Fortunately it’s really easy to create a subscribe to download widget in WordPress using one of the form plugins you probably already have on your site.
The basic concept is this: we want a form that when submitted transmits your email address to your email marketing service and shows the reader a confirmation message with a link to the download.
We’ll break it down for the most popular WordPress form plugins: Gravity Forms.
Why Gravity Forms?
One of the main advantages of using Gravity Form for a subscribe to download widget is the sheer number of integrations they have with popular email marketing services. I count at least 6.
And that excludes Zapier which in theory opens up the possibilities to virtually every platform with an API!
Getting Started with Gravity Forms
Step 1: Create a form.
You’ll want to include at a minimum a field for the e-mail address, but a field for first name isn’t a bad idea. It makes marketing easier. For our test form, we’ve added a field for First Name and E-mail address, and made both required.
Step 2: Configure MailChimp
We’re going to use MailChimp for this example, but the process is very similar for others. In our case, we’re going to head to the Form Settings (the Settings button in the screenshot above) and then click MailChimp.
Note: If you do not have Gravity Forms for MailChimp, you’ll need to pick it up here: Gravity Forms MailChimp Add-on
We setup our feed to look like this:
You can see that we mapped E-mail Address to our Email field, and First Name to our First Name field.
We also elected to put new subscribers into our General Subscriber group.
You can also choose to disable Double Opt-in on this screen. This is situational decision, but in general for this type of form I think it’s ok to disable double opt-in as people are explicitly giving their consent and their saved entry records that.
Step 3: Deliver the Download
We can tackle this a few of different ways.
- We can use MailChimp to deliver the download by setting up an automation.
- We can directly provide a link to the download in the confirmation message.
- We can redirect the user to a specific page that links to the download.
1 and 3 probably provide the best experience. 1 and 2 are most secure.
Automations require a paid account with MailChimp, and you’ll need to segment the subscribers so that you don’t send the download to /every/ new subscriber on your list. This is pretty straightforward to setup, and MailChimp support is excellent so we won’t dive deeply here.
So how do we do it if we want to provide the link via a confirmation message or page?
In both cases, we’ll head to Settings -> Confirmations and click to edit the Default Confirmation. It looks like this:
If you want to provide a link in the confirmation, you’re nearly done! Just edit the text to include a link to the download using the WYSIWYG editor and save. Simple, right?

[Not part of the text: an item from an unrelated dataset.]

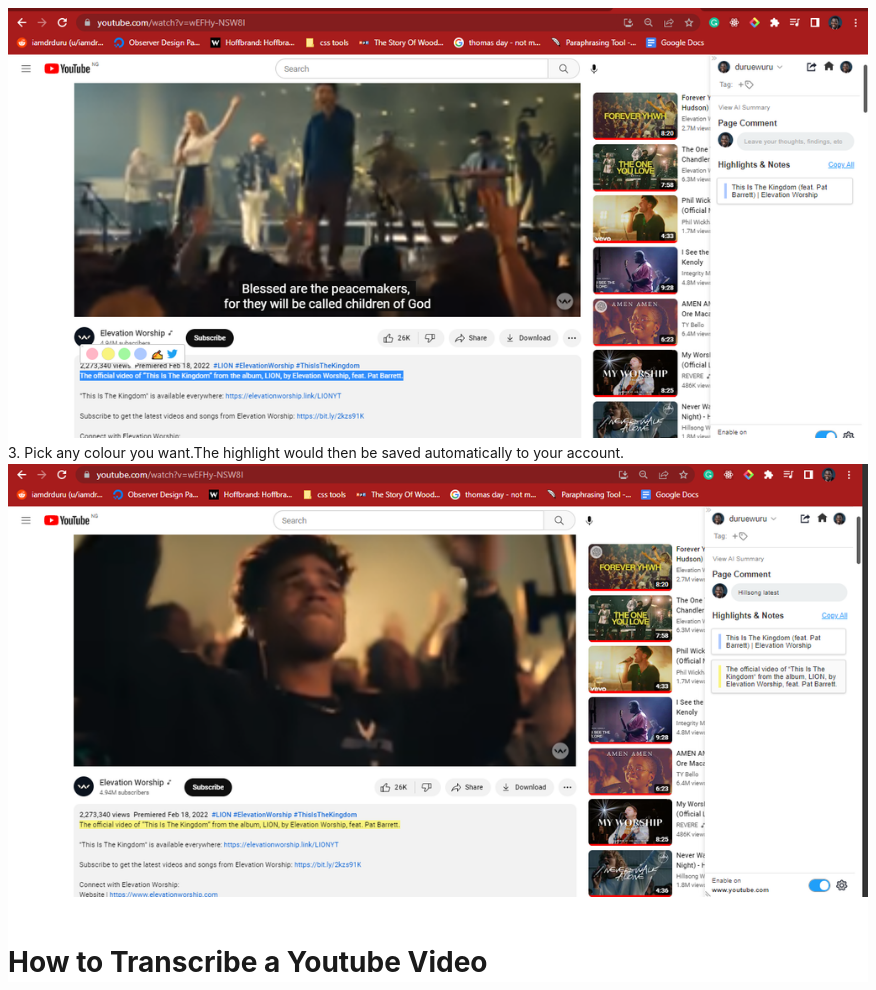    ![Alt text](<Screenshot%20(64).png>)
3. Pick any colour you want.The highlight would then be saved automatically to your account.
   ![Alt text](<Screenshot%20(65).png>)

# How to Transcribe a Youtube Video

If you want to do a redirect to a page, you would want to first create a new page with the thank you message and download link and then you would select the Page radio button under Confirmation Type above.
You just need to select the page you created from the Page dropdown and save.
(We used Home because we are /lazy/.)
Making it a Widget
Once your form is configured, you simply need to head to Appearance -> Widgets and add the “Form” widget to your sidebar:
And that’s it! Anyone who fills out the form will be placed into MailChimp and receive the requested download.